Task to complete
Which lines of the records hold the string "project"? Report only how many of them there are.

[Stored data]
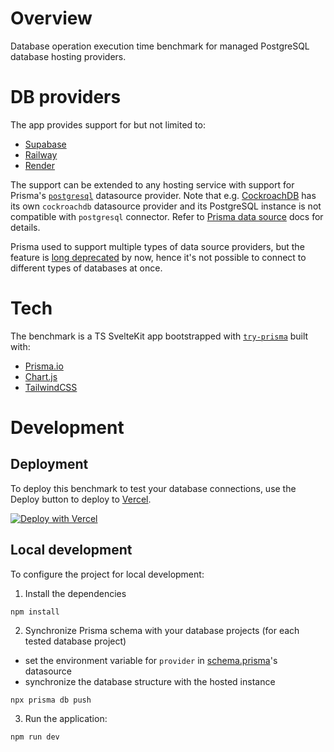# Overview
Database operation execution time benchmark for managed PostgreSQL database hosting providers.

# DB providers
The app provides support for but not limited to:
- [Supabase](https://supabase.com/)
- [Railway](https://railway.app/)
- [Render](https://render.com/)

The support can be extended to any hosting service with support for Prisma's [`postgresql`](https://www.prisma.io/docs/reference/api-reference/prisma-schema-reference#datasource) datasource provider.
Note that e.g. [CockroachDB](https://www.cockroachlabs.com) has its own `cockroachdb` datasource provider and its PostgreSQL instance is not compatible with `postgresql` connector. Refer to [Prisma data source](https://www.prisma.io/docs/concepts/components/prisma-schema/data-sources) docs for details.

Prisma used to support multiple types of data source providers, but the feature is [long deprecated](https://github.com/prisma/prisma/issues/3834) by now, hence it's not possible to connect to different types of databases at once.

# Tech
The benchmark is a TS SvelteKit app bootstrapped with [`try-prisma`](https://www.prisma.io/blog/try-prisma-announcment-Kv6bwRcdjd) built with:
- [Prisma.io](https://www.prisma.io/)
- [Chart.js](https://www.chartjs.org/)
- [TailwindCSS](https://tailwindcss.com/)

# Development

## Deployment

To deploy this benchmark to test your database connections, use the Deploy button to deploy to [Vercel](https://vercel.com).

[![Deploy with Vercel](https://vercel.com/button)](https://vercel.com/new/clone?repository-url=https%3A%2F%2Fgithub.com%2Fmichal-kapala%2Fdb-benchmark&env=SUPABASE_DB_URL,RAILWAY_DB_URL,RENDER_DB_URL&envDescription=Standard%20PostgreSQL%20connection%20strings%20for%20Supabase%2C%20Railway.app%20and%20Render.com%20instances.)

## Local development

To configure the project for local development:
1. Install the dependencies
```
npm install
```
2. Synchronize Prisma schema with your database projects (for each tested database project)
- set the environment variable for `provider` in [schema.prisma](https://github.com/michal-kapala/db-benchmark/blob/master/prisma/schema.prisma#L6)'s datasource
- synchronize the database structure with the hosted instance
```
npx prisma db push
```
3. Run the application:
```
npm run dev
```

Answer section
2